L’un des traits particuliers de la politique financière russe a été le souci constant d’accumuler des disponibilités considérables. Sous le régime de l’autocratie, on estimait que le tsar devait toujours avoir à sa portée une sorte de trésor de guerre[1], qui lui permît de prendre plus librement ses résolutions en face de certaines éventualités. L’avènement du régime parlementaire n’a pas modifié la tradition. Les Russes sont d’avis qu’il vaut mieux contracter, en temps de paix, les emprunts destinés à garnir leurs caisses, que d’attendre les temps troublés, qui rendent les opérations de crédit plus difficiles.
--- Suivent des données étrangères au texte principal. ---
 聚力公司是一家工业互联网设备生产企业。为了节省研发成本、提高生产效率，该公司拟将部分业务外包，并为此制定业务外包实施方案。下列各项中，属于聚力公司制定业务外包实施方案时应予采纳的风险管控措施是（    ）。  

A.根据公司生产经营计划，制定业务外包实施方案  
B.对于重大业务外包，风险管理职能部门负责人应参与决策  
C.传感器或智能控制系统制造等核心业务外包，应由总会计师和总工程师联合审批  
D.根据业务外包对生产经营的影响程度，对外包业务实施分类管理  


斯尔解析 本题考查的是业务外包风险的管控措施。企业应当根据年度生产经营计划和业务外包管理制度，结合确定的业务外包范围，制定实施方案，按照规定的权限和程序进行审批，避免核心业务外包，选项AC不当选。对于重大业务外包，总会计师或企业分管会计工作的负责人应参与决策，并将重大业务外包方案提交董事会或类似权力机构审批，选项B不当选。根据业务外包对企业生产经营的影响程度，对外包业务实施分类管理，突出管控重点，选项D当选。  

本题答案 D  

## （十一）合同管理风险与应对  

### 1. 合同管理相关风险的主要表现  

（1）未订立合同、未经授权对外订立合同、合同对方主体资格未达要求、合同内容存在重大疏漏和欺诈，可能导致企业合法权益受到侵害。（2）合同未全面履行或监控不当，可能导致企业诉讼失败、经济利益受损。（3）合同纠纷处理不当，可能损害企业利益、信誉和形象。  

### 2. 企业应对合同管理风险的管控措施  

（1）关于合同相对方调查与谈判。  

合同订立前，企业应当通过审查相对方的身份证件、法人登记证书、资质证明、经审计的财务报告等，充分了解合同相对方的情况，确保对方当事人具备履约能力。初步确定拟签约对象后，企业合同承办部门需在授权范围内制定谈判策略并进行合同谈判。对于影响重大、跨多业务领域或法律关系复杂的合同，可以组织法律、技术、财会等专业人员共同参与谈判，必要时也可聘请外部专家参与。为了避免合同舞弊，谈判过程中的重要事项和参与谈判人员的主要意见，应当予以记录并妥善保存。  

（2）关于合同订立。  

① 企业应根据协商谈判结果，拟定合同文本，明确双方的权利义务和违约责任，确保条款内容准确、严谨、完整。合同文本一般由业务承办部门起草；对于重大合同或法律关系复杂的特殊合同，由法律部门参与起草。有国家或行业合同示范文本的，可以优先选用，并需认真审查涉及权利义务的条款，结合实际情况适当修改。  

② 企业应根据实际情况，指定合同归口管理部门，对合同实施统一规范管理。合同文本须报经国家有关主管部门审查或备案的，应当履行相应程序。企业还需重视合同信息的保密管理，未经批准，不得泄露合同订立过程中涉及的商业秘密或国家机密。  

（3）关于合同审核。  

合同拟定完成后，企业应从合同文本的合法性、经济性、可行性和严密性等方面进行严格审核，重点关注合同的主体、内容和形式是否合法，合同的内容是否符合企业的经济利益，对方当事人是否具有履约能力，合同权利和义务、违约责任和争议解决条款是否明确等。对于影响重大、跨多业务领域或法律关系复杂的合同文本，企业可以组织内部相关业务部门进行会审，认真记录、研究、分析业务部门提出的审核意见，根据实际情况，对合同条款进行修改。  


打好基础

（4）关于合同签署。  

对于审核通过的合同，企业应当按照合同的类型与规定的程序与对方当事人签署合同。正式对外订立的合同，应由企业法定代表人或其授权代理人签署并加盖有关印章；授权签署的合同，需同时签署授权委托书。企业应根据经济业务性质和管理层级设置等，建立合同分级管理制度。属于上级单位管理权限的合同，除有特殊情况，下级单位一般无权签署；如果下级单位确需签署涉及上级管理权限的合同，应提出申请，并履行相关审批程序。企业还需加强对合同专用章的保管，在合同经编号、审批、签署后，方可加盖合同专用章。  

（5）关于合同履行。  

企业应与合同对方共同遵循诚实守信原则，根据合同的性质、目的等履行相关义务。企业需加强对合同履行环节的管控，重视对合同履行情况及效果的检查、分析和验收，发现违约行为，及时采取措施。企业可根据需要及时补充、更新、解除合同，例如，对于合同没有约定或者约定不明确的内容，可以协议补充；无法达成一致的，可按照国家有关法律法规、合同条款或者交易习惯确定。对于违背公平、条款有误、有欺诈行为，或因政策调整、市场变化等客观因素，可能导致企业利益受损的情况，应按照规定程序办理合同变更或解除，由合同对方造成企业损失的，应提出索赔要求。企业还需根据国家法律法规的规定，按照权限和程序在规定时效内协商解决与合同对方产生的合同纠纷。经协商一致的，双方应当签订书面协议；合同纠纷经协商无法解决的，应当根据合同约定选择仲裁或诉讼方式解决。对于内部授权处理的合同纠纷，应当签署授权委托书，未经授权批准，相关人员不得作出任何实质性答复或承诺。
Non seulement le ministre des finances a constamment des centaines de millions à son crédit à la Banque de Russie, mais il a des dépôts à l’étranger, qui s’élèvent à des chiffres considérables. Au 1-14 août 1914, son avoir à la Banque était encore de 517 millions ; au 1-14 septembre, il était tombé à 231 millions, ce qui s’explique aisément par les dépenses de la mobilisation.

Au sujet des sommes dont le ministre pouvait disposer à l’extérieur, le discours qu’il a prononcé le 26 juillet-8 août à la Douma nous fournit les renseignemens les plus intéressans. Le 11-24 juillet, c’est-à-dire le jour où l’Autriche remit à la Serbie la note, désormais historique, qui mit le feu à l’Europe, M. Bark fit partir à l’instant même, pour Berlin, des fonctionnaires, chargés de retirer les titres que le gouvernement y avait laissés, et dont la valeur était d’une vingtaine de millions de roubles ; en même temps, il télégraphiait aux banquiers allemands, correspondans du Trésor, de remettre immédiatement l’avoir du Gouvernement, en partie à ses correspondans de Paris et de Londres, en partie à Saint-Pétersbourg, nous voulons dire Petrograd. Nous savons ainsi que, sur la seule place de Berlin, l’avoir russe atteignait 100 millions ; il devait être beaucoup plus élevé en France et en Angleterre. Au 1er janvier 1914, il s’élevait à un total d’un demi-milliard.

Cette situation de créancier donne au ministre russe une force singulière vis-à-vis des marchés monétaires. Il est bien vrai qu’une fraction des dépôts est régulièrement absorbée par le

  1. Voyez, dans la Revue des Deux Mondes du 1er mars 1913, notre étude sur Les États banquiers.